Predicting cross-reactivity of protein antigens using 3D motifs
Braun, Werner A.   
University of Texas Medical Br Galveston, Galveston, TX, United States

Defining the surface areas of proteins that could sensitize individuals to an allergen or a viral antigen represents a major unsolved problem in food safety regulation and vaccine design. The overall goal of this project is to develop and validate novel computational methods to predict conformational epitopes and correlate the results with experimental data on observed cross-reactivity. In our current project period we maintained and further developed the Structural Database of Allergenic Proteins (SDAP), a database for analysis of viral sequences and structures, Flavitrack, and implemented motif search methods for linear epitopes. In this renewal project we will take these bioinformatics tools to the next level by including 3D structures of protein antigens.
Our first aim i s to develop and validate a novel data-mining tool for finding similar conformational epitopes in 3D databases. The scoring function uses pair and triple correlation data of our 5 quantitative descriptors derived from structurally characterized antibody-antigen interactions. The new tool will then be combined with our linear motif search method, based on physical-chemical property (PCP) motifs and property distance (PD) values to find protein antigens that are potentially cross-reactive. Once validated the new 3D search tool can also be implemented in other 3D-databases and supplement similarity searches that use only sequence information.

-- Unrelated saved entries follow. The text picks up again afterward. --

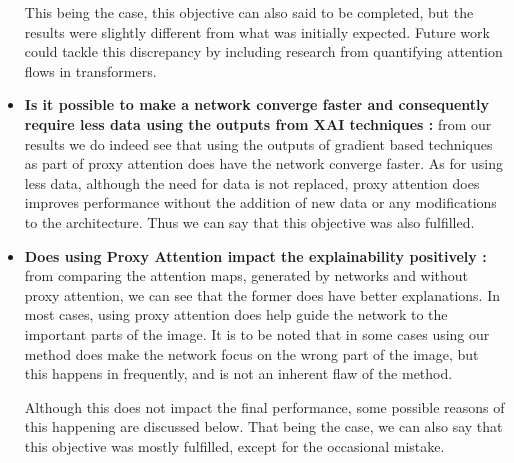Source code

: \begin{itemize}
This being the case, this objective can also said to be completed, but the results were slightly different from what was initially expected. Future work could tackle this discrepancy by including research from quantifying attention flows in transformers. \cite{abnarQuantifyingAttentionFlow2020}
\item \textbf{Is it possible to make a network converge faster and consequently require less data using the outputs from XAI techniques :} from our results we do indeed see that using the outputs of gradient based techniques as part of proxy attention does have the network converge faster. As for using less data, although the need for data is not replaced, proxy attention does improves performance without the addition of new data or any modifications to the architecture. Thus we can say that this objective was also fulfilled.
\item \textbf{Does using Proxy Attention impact the explainability positively :} from comparing the attention maps, generated by networks and without proxy attention, we can see that the former does have better explanations. In most cases, using proxy attention does help guide the network to the important parts of the image. It is to be noted that in some cases using our method does make the network focus on the wrong part of the image, but this happens in frequently, and is not an inherent flaw of the method.

Although this does not impact the final performance, some possible reasons of this happening are discussed below. That being the case, we can also say that this objective was mostly fulfilled, except for the occasional mistake.
\end{itemize}


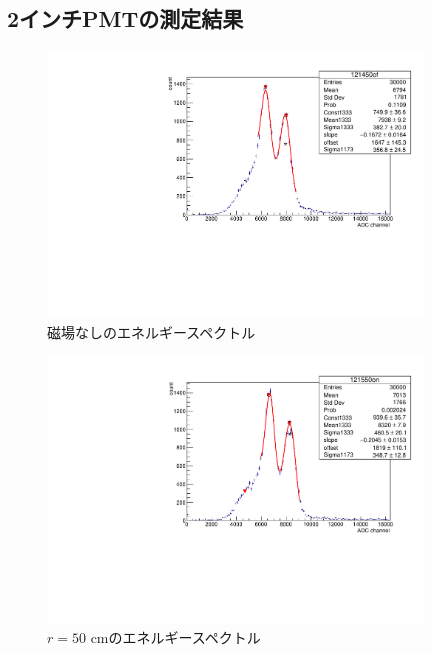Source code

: 


 
\subsection{2インチPMTの測定結果}\label{noFe}

\begin{figure}[tbp]
	\centering
	\includegraphics[angle=-90,width=10cm]{fig/iguchi/121450of.pdf}
	\caption{磁場なしのエネルギースペクトル}
	\label{histoff}
\end{figure}

\begin{figure}[tbp]
	\centering
	\includegraphics[angle=-90,width=10cm]{fig/iguchi/121550on.pdf}
	\caption{$r=50$ cmのエネルギースペクトル}
	\label{hist50}
\end{figure}

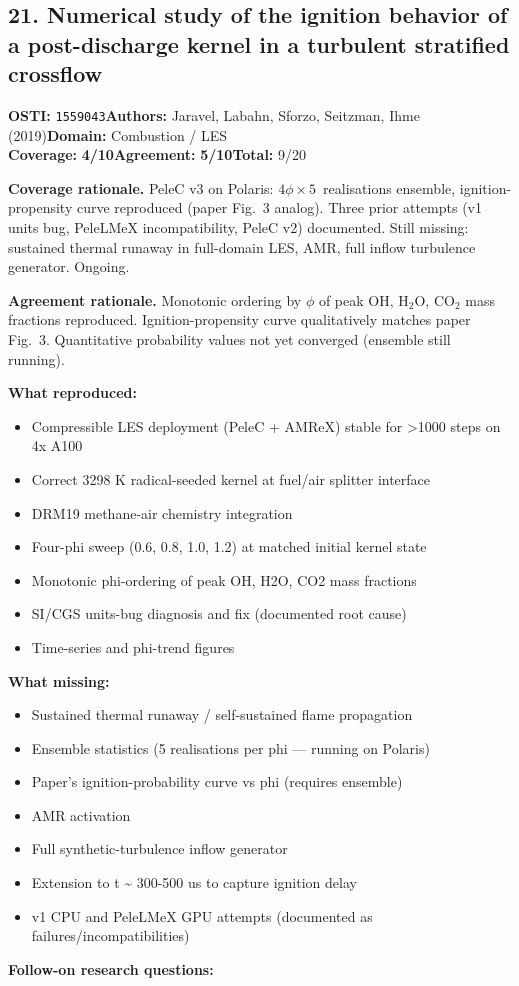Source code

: \documentclass[11pt]{article}
\newcommand{\scorebadge}[2]{\textbf{#1:} \textbf{#2/10}}
\begin{document}
\subsection{21. Numerical study of the ignition behavior of a post-discharge kernel in a turbulent stratified crossflow}
\textbf{OSTI:} \texttt{1559043}\quad\textbf{Authors:} Jaravel, Labahn, Sforzo, Seitzman, Ihme (2019)\quad\textbf{Domain:} Combustion / LES\\
\scorebadge{Coverage}{4}\quad\scorebadge{Agreement}{5}\quad\textbf{Total:} 9/20\par\smallskip
\noindent\textbf{Coverage rationale.} PeleC v3 on Polaris: $4\phi \times 5$~realisations ensemble, ignition-propensity curve reproduced (paper Fig.~3 analog). Three prior attempts (v1 units bug, PeleLMeX incompatibility, PeleC v2) documented. Still missing: sustained thermal runaway in full-domain LES, AMR, full inflow turbulence generator. Ongoing.\par
\noindent\textbf{Agreement rationale.} Monotonic ordering by $\phi$ of peak OH, H$_2$O, CO$_2$ mass fractions reproduced. Ignition-propensity curve qualitatively matches paper Fig.~3. Quantitative probability values not yet converged (ensemble still running).\par\smallskip
\noindent\textbf{What reproduced:}
\begin{itemize}[leftmargin=1.4em,itemsep=0.2em,topsep=0.2em]
\item Compressible LES deployment (PeleC + AMReX) stable for \textgreater{}1000 steps on 4x A100
\item Correct 3298 K radical-seeded kernel at fuel/air splitter interface
\item DRM19 methane-air chemistry integration
\item Four-phi sweep (0.6, 0.8, 1.0, 1.2) at matched initial kernel state
\item Monotonic phi-ordering of peak OH, H2O, CO2 mass fractions
\item SI/CGS units-bug diagnosis and fix (documented root cause)
\item Time-series and phi-trend figures
\end{itemize}\noindent\textbf{What missing:}
\begin{itemize}[leftmargin=1.4em,itemsep=0.2em,topsep=0.2em]
\item Sustained thermal runaway / self-sustained flame propagation
\item Ensemble statistics (5 realisations per phi --- running on Polaris)
\item Paper's ignition-probability curve vs phi (requires ensemble)
\item AMR activation
\item Full synthetic-turbulence inflow generator
\item Extension to t \textasciitilde{} 300-500 us to capture ignition delay
\item v1 CPU and PeleLMeX GPU attempts (documented as failures/incompatibilities)
\end{itemize}\noindent\textbf{Follow-on research questions:}
\end{document}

Aim 2 is to create and validate a new flexible docking method for antigen-antibody complexes using self-correcting distance geometry to detect inconsistent constraints. Virtual screening methods will be developed to find similar interfaces of related proteins with known 3D-structures of components of protein complexes. The predicted interface regions from the database search will provide the geometric constraints, which will be used in a program similar to those we previously developed for interpretation of NMR data and for homology modeling.

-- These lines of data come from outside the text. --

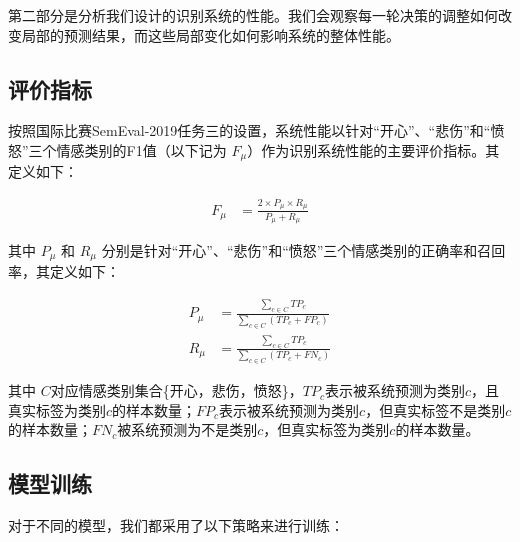 第二部分是分析我们设计的识别系统的性能。我们会观察每一轮决策的调整如何改变局部的预测结果，而这些局部变化如何影响系统的整体性能。

\subsection{评价指标}
\label{ssec:exp_context_emo_eval_metric}

按照国际比赛SemEval-2019任务三的设置，系统性能以针对“开心”、“悲伤”和“愤怒”三个情感类别的F1值（以下记为 $F_\mu$）作为识别系统性能的主要评价指标。其定义如下：

\begin{align}
  F_\mu &= \frac{2 \times P_\mu \times R_\mu}{P_\mu + R_\mu}
\end{align}

其中 $P_\mu$ 和 $R_\mu$ 分别是针对“开心”、“悲伤”和“愤怒”三个情感类别的正确率和召回率，其定义如下：

\begin{align}
  P_\mu &= \frac{\sum\limits_{c \in C} TP_c}{\sum\limits_{c \in C}(TP_c + FP_c)} \\
  R_\mu &= \frac{\sum\limits_{c \in C} TP_c}{\sum\limits_{c \in C}(TP_c + FN_c)}
\end{align}

其中 $C$对应情感类别集合\{开心，悲伤，愤怒\}，$TP_c$表示被系统预测为类别$c$，且真实标签为类别$c$的样本数量；$FP_c$表示被系统预测为类别$c$，但真实标签不是类别$c$的样本数量；$FN_c$被系统预测为不是类别$c$，但真实标签为类别$c$的样本数量。 



\subsection{模型训练}
\label{ssec:exp_context_emo_model_training}

对于不同的模型，我们都采用了以下策略来进行训练：

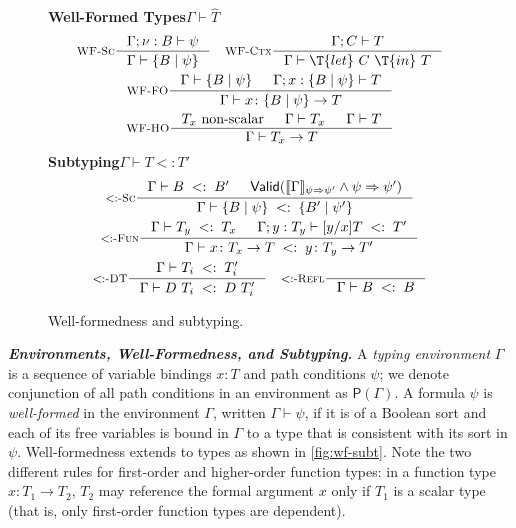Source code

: \documentclass[10pt,preprint]{sigplanconf-pldi16}
\theoremstyle{definition}
\newcommand{\custompar}[1]{\parskip 0pt \textbf{\textit{#1}}}
\newcommand{\Implies}{\Rightarrow}
\renewcommand{\And}{\wedge}
\newcommand{\Subt}{<:}
\newcommand{\env}{\Gamma}
\newcommand{\funT}[3]{{#1}\colon {#2} \to {#3}}
\newcommand{\pathc}[1]{\mathsf{P}({#1})}
\newcommand{\contT}[2]{\T{let}\ {#1}\ \T{in}\ {#2}}
\begin{document}
\begin{figure}
\small
\textbf{Well-Formed Types}\quad$\boxed{\env \vdash \hat{T}}$
\begin{gather*}
\inference[\textsc{WF-Sc}]
{\env;\nu:B \vdash \psi}
{\env \vdash \{B\mid \psi\} }
\quad
\inference[\textsc{WF-Ctx}]
{\env;C\vdash T}
{\env \vdash \contT{C}{T}}
\\
\inference[\textsc{WF-FO}]
{\env\vdash\{B\mid \psi\} & \env;x:\{B\mid \psi\} \vdash T}
{\env \vdash \funT{x}{\{B\mid \psi\}}{T} }
\\
\inference[\textsc{WF-HO}]
{T_x\ \text{non-scalar} & \env \vdash T_x & \env \vdash T}
{\env \vdash T_x \to T }
\end{gather*}
\textbf{Subtyping}\quad$\boxed{\env \vdash T\Subt T'}$
\begin{gather*}
\inference[\textsc{$\Subt$-Sc}]
{\env \vdash B\;\Subt\; B' & \mathsf{Valid}(\llbracket\env\rrbracket_{\psi\Implies\psi'}\And\psi\Implies\psi')}
{\env \vdash \{B\mid \psi\} \;\Subt\; \{B'\mid \psi'\} }
\\
\inference[\textsc{$\Subt$-Fun}]
{\env\vdash T_y\;\Subt\; T_x & \env;y: T_y \vdash [y/x]T\;\Subt\; T'}
{\env \vdash \funT{x}{T_x}{T} \;\Subt\; \funT{y}{T_y}{T'} }
\\
\inference[\textsc{$\Subt$-DT}]
{\env\vdash T_i \;\Subt\; T'_i}
{\env \vdash D\ T_i \;\Subt\; D\ T'_i}
\quad
\inference[\textsc{$\Subt$-Refl}]
{}
{\env \vdash B \;\Subt\; B}
\end{gather*}
\caption{Well-formedness and subtyping.}\label{fig:wf-subt}
\end{figure}

\custompar{Environments, Well-Formedness, and Subtyping.}
A \emph{typing environment} $\env$ is a sequence of
variable bindings $x: T$ and path conditions $\psi$;
we denote conjunction of all path conditions in an environment as $\pathc{\env}$.
A formula $\psi$ is \emph{well-formed} in the environment $\env$,
written $\env \vdash \psi$,
if it is of a Boolean sort and each of its free variables is bound in $\env$ to a type that is consistent with its sort in $\psi$.  
Well-formedness extends to types as shown in \autoref{fig:wf-subt}.
Note the two different rules for first-order and higher-order function types:
in a function type $\funT{x}{T_1}{T_2}$, $T_2$ may reference the formal argument $x$ only if $T_1$ is a scalar type
(that is, only first-order function types are dependent).
\end{document}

In Aim 3, the methods will be applied to two distinct, important ongoing projects: defining areas of clinically relevant, cross-reactive allergens that could be involved in IgE binding, and in designing multivalent vaccines. Our project will contribute to quantitatively estimating the potential allergenicity of cross-reactive antigens, and of novel proteins introduced into food products via genetically engineered organisms. We will archive data on clinically observed cross-reactivity from the literature in a machine-readable form and compare the observations with our results from linear motif search, 3D screening methods and the self-correcting distance geometry calculations on antibody-antigen complexes. Our new software tools can also guide the design of multivalent vaccines against flaviviruses. Many mutations are known that alter the resistance of these viruses to neutralizing antibodies. Guided by this specific data, our tools will improve the presentation of divergent epitope areas, so that they can generate a more effective protective antibody response.

Public Health Relevance

The overall goal of this project is to develop new computational tools that use the amino acid sequences and 3D-structures of proteins to predict ?3D-epitopes?, areas likely to bind antibodies. The tools will be used to predict 3D-epitopes on the surface of proteins that induce allergic symptoms or are vaccine candidates from viruses such as Dengue and West Nile. Our new computational tools can help Public Health Agencies to develop regulatory guidelines to prevent potentially allergenic food or agricultural products from reaching the market place, and provide a computational basis for designing multivalent vaccines to protect against families of related viruses.